▶ [What to produce]:
Images within the entries are to be omitted; the remainder must be reproduced exactly.
Working data section start
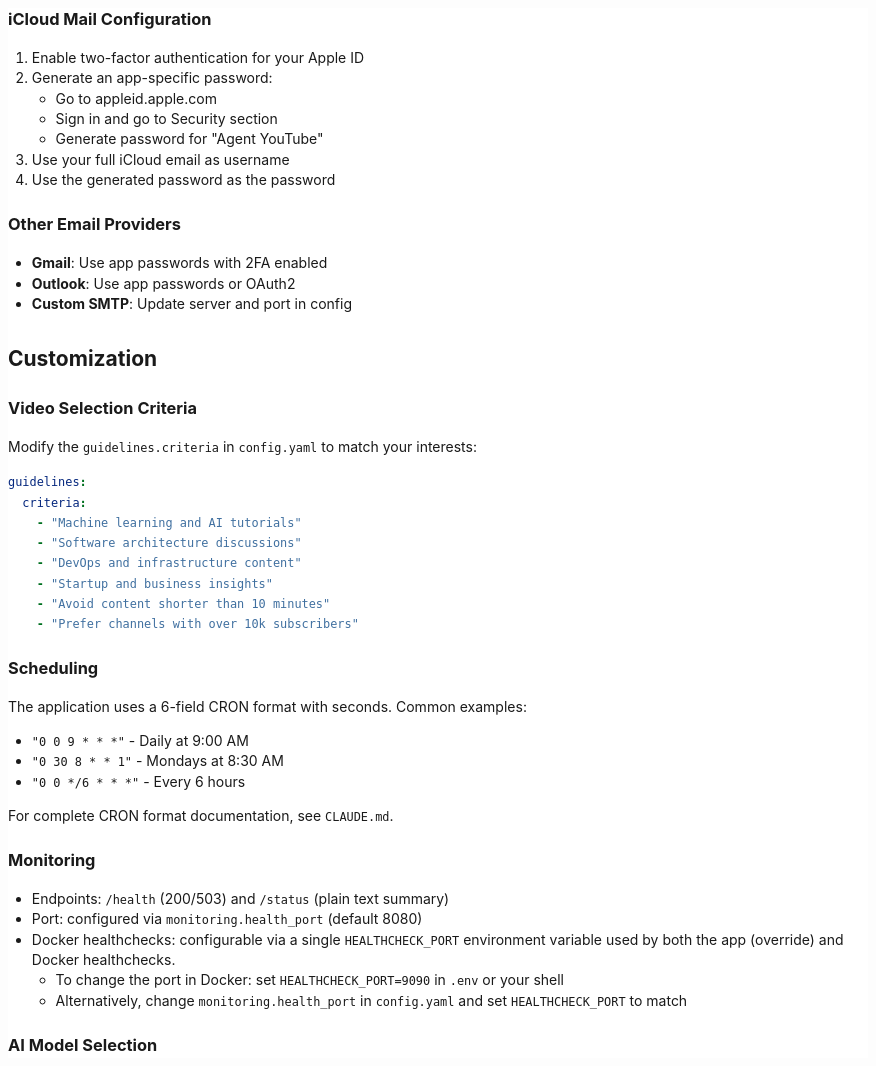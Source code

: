 ### iCloud Mail Configuration

1. Enable two-factor authentication for your Apple ID
2. Generate an app-specific password:
   - Go to appleid.apple.com
   - Sign in and go to Security section
   - Generate password for "Agent YouTube"
3. Use your full iCloud email as username
4. Use the generated password as the password

### Other Email Providers

- **Gmail**: Use app passwords with 2FA enabled
- **Outlook**: Use app passwords or OAuth2
- **Custom SMTP**: Update server and port in config

## Customization

### Video Selection Criteria

Modify the `guidelines.criteria` in `config.yaml` to match your interests:

```yaml
guidelines:
  criteria:
    - "Machine learning and AI tutorials"
    - "Software architecture discussions"
    - "DevOps and infrastructure content"
    - "Startup and business insights"
    - "Avoid content shorter than 10 minutes"
    - "Prefer channels with over 10k subscribers"
```

### Scheduling

The application uses a 6-field CRON format with seconds. Common examples:
- `"0 0 9 * * *"` - Daily at 9:00 AM
- `"0 30 8 * * 1"` - Mondays at 8:30 AM
- `"0 0 */6 * * *"` - Every 6 hours

For complete CRON format documentation, see `CLAUDE.md`.

### Monitoring

- Endpoints: `/health` (200/503) and `/status` (plain text summary)
- Port: configured via `monitoring.health_port` (default 8080)
- Docker healthchecks: configurable via a single `HEALTHCHECK_PORT` environment variable used by both the app (override) and Docker healthchecks.
  - To change the port in Docker: set `HEALTHCHECK_PORT=9090` in `.env` or your shell
  - Alternatively, change `monitoring.health_port` in `config.yaml` and set `HEALTHCHECK_PORT` to match

### AI Model Selection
Working data section end
▶ [Task result]:
Source code

: ### iCloud Mail Configuration

1. Enable two-factor authentication for your Apple ID
2. Generate an app-specific password:
   - Go to appleid.apple.com
   - Sign in and go to Security section
   - Generate password for "Agent YouTube"
3. Use your full iCloud email as username
4. Use the generated password as the password

### Other Email Providers

- **Gmail**: Use app passwords with 2FA enabled
- **Outlook**: Use app passwords or OAuth2
- **Custom SMTP**: Update server and port in config

## Customization

### Video Selection Criteria

Modify the `guidelines.criteria` in `config.yaml` to match your interests:

```yaml
guidelines:
  criteria:
    - "Machine learning and AI tutorials"
    - "Software architecture discussions"
    - "DevOps and infrastructure content"
    - "Startup and business insights"
    - "Avoid content shorter than 10 minutes"
    - "Prefer channels with over 10k subscribers"
```

### Scheduling

The application uses a 6-field CRON format with seconds. Common examples:
- `"0 0 9 * * *"` - Daily at 9:00 AM
- `"0 30 8 * * 1"` - Mondays at 8:30 AM
- `"0 0 */6 * * *"` - Every 6 hours

For complete CRON format documentation, see `CLAUDE.md`.

### Monitoring

- Endpoints: `/health` (200/503) and `/status` (plain text summary)
- Port: configured via `monitoring.health_port` (default 8080)
- Docker healthchecks: configurable via a single `HEALTHCHECK_PORT` environment variable used by both the app (override) and Docker healthchecks.
  - To change the port in Docker: set `HEALTHCHECK_PORT=9090` in `.env` or your shell
  - Alternatively, change `monitoring.health_port` in `config.yaml` and set `HEALTHCHECK_PORT` to match

### AI Model Selection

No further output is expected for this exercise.